But Mr. X, it seems to me, that with Trump's election, they are ALREADY on their way to taking over this country. So job #1 is to resist Trump. We have to start where we are. The Russians have won already. The threat from social media today is from the alt-right and libertarian Trumpsters here who dominate it ALREADY with fake news and constant bullshit slogans. Trump is a severe threat to democracy already, and the USA is almost as much an oligarchy as Putin's Russia ALREADY. If we ever get our democracy back HERE, then we can push forward with our own education and propaganda campaigns in social media to undermine the oligarchies over THERE. There's certainly NO use in supporting such misguided and misdirected foreign adventures that Mr. Trump might get us into for no good reason. As long as we are not free (and we're not), we can't bring freedom to others, nor can we defend ourselves against the Russians. Obviously, if a Russian agent has taken over our country, and he HAS, then they have already won, and the only choice we have is to resist and overthrow this coup.

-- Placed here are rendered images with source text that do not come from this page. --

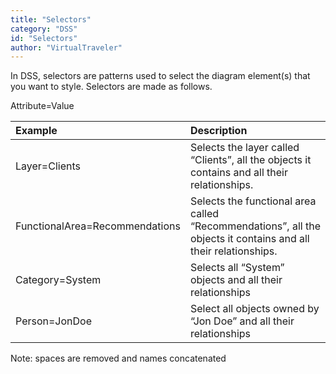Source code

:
 ```yaml
---
title: "Selectors"
category: "DSS"
id: "Selectors"
author: "VirtualTraveler"
---
```

In DSS, selectors are patterns used to select the diagram element(s) that you want to style. 
Selectors are made as follows. 

Attribute=Value

| Example | Description |
|:------- |:----------- |
| Layer=Clients | Selects the layer called “Clients”, all the objects it contains and all their relationships. | 
| FunctionalArea=Recommendations | Selects the functional area called “Recommendations”,  all the objects it contains and all their relationships. |
| Category=System | Selects all “System” objects and all their relationships | 
| Person=JonDoe | Select all objects owned by “Jon Doe” and all their relationships |

Note: spaces are removed and names concatenated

It is absurd to ask us to be patriotic and then get behind a Russian agent and con-man bullshit artist who pretends to be the commander in chief of the USA.

Success and recovery in the 30s and 40s here and social movements here in the fifties, sixties and seventies are what set Western Europe free from tyranny and oligarchy and eventually brought down the Berlin Wall, and almost spread democracy all the way through America and through Russia and China too. It was a rising tide that almost liberated Planet Earth. That's the only way to further success in the future, in the 2020s and beyond. We must set the example for others, not be taken over forever by the suppressive and destructive forces that Trump represents and fosters. A war against the SCO gets us nowhere now, for the first and obvious reason that WE are nowhere now. We have lost our country. SO, FIRST we must resist Trump and the GOP tyranny; then in 4 to 6 years we may have a chance to recover our democracy, challenge oligarchies here and abroad, and help foster the rising tide of liberation and recovery of sustainability across the world again without firing a shot.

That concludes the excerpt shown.